If you don't have a lathe you can make a jig and do it on the router table with the bit below.


http://www.mlcswoodworking.com/shop...tml/pages/bt_bull.html#train_track_bit_anchor


==========



fishlore said:


> View attachment 16778
> I want to make some simple peg figures for toy vehicles. These seem to be a 2 in length piece of 7/8 dowel with one end turned into a ball (the head). What is the best way to make them? Wood crafter supplies company sell them ready-made quite cheaply, but I want to use wood to match the rest of the project.


----------



## fishlore (Oct 28, 2007)

Thank you, gentlemen, for the helpful suggestions. I'll try the skew chisel (haven't used that one before).


----------



## philland (Oct 3, 2008)

fishlore said:


> View attachment 16778
> I want to make some simple peg figures for toy vehicles. These seem to be a 2 in length piece of 7/8 dowel with one end turned into a ball (the head). What is the best way to make them? Wood crafter supplies company sell them ready-made quite cheaply, but I want to use wood to match the rest of the project.


You could also turn them between centers and do 2, 4, 6, or 8 at a time by doing them end to end.

Hope it helps.


----------



## fishlore (Oct 28, 2007)

*turning little people*

Would you lay them out like this? Would I turn them and then cut them apart?


----------



## bobj3 (Jan 17, 2006)

HI fishlore

I was going to just for kicks go out in the shop and make some on the router lathe but I could not find my bit to do it with..

But I'm sure you will get it done on the normal lathe.

Just in case you say what the heck is a router lathe, the last 3 snapshots show the lathe.

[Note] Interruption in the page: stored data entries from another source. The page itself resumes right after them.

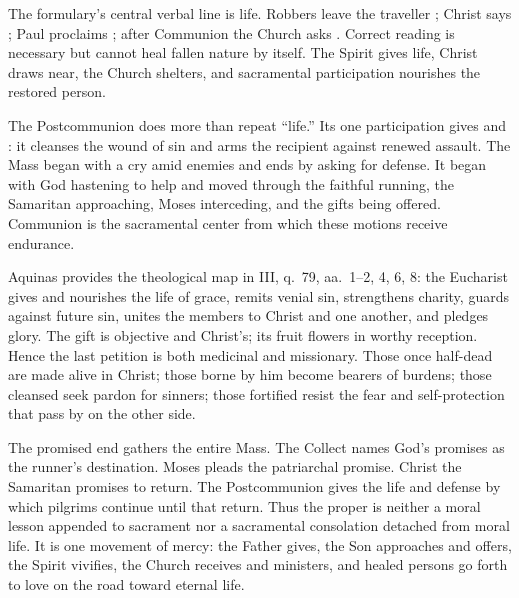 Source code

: The formulary's central verbal line is life. Robbers leave the traveller
; Christ says ; Paul proclaims
; after Communion the Church asks
. Correct
reading is necessary but cannot heal fallen nature by itself. The Spirit gives
life, Christ draws near, the Church shelters, and sacramental participation
nourishes the restored person.

The Postcommunion does more than repeat ``life.'' Its one participation gives
 and : it cleanses the wound of sin and arms
the recipient against renewed assault. The Mass began with a cry amid enemies
and ends by asking for defense. It began with God hastening to help and moved
through the faithful running, the Samaritan approaching, Moses interceding, and
the gifts being offered. Communion is the sacramental center from which these
motions receive endurance.

Aquinas provides the theological map in  III, q.~79, aa.~1--2, 4, 6,
8: the Eucharist gives and nourishes the life of grace, remits venial sin,
strengthens charity, guards against future sin, unites the members to Christ
and one another, and pledges glory. The gift is objective and Christ's; its
fruit flowers in worthy reception. Hence the last petition is both medicinal and missionary. Those once half-dead are made
alive in Christ; those borne by him become bearers of burdens; those cleansed
seek pardon for sinners; those fortified resist the fear and self-protection
that pass by on the other side.

The promised end gathers the entire Mass. The Collect names God's promises as
the runner's destination. Moses pleads the patriarchal promise. Christ the
Samaritan promises to return. The Postcommunion gives the life and defense by
which pilgrims continue until that return. Thus the proper is neither a moral
lesson appended to sacrament nor a sacramental consolation detached from moral
life. It is one movement of mercy: the Father gives, the Son approaches and
offers, the Spirit vivifies, the Church receives and ministers, and healed
persons go forth to love on the road toward eternal life.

Little People Duplicating Templates: Set of 3
http://www.pennstateind.com/store/TPL101.html

http://www.pennstateind.com/store/lathe-duplicator-attachments.html
http://www.pennstateind.com/store/universal-duplicator.html
======

======


----------



## philland (Oct 3, 2008)

fishlore said:


> Would you lay them out like this? Would I turn them and then cut them apart?




Kind of. But I would make the bodies twice as long with a head on each end. 
(if one is --o then o----oo----oo----o) Where the two heads come together make them two heads long with a little bit extra. You could use a parting tool to separate the heads (or nearly separate them) then cut apart and sand away the excess.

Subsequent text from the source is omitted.